For example, on the reactjs.docs, https://reactjs.org/docs/create-a-new-react-app.html, create-react-app is simply one of four toolkits recommended, along with countless others in open source land.

3 comments

>are very tailored to one particular use case

What is that one use case? What are the others that don't fit?

In practice though, unless you have some very specific needs (and the people I have met who thought that they did, well,... didn't :) ), you should still "just use CRA".

There are folks who like to live on the bleeding edge, and for those using something else (or ejecting) might even make sense... maybe. But for any production app you should just use CRA, otherwise you will find yourself explaining to your new hire all the obscure choices you made a year or two ago. Believe me, I've been on the receiving end of these explanations and it sucks.

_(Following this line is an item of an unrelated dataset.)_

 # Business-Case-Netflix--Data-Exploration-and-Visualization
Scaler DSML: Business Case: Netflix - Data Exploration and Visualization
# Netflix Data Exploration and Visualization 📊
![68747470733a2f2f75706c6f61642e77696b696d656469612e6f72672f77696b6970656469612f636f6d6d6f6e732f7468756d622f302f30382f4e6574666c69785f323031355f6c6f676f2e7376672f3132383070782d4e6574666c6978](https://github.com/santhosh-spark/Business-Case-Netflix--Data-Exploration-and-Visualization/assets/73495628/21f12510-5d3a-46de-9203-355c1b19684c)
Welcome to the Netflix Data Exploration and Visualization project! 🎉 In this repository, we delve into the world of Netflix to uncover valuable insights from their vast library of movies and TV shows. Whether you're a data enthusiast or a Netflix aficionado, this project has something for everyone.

I've been on the other end of that story, where entire dev organizations freak out because of a concern with webpack, babel, or some other piece of the stack... and nobody knows how to fix it.

CRA has its place, certainly. But it is a black box, and somebody in your org should know the tools well enough to make good decisions to build up a product from scratch without CRA... and then you may still choose to use CRA, but it is an educated choice, not a default answer because you do not know any other options.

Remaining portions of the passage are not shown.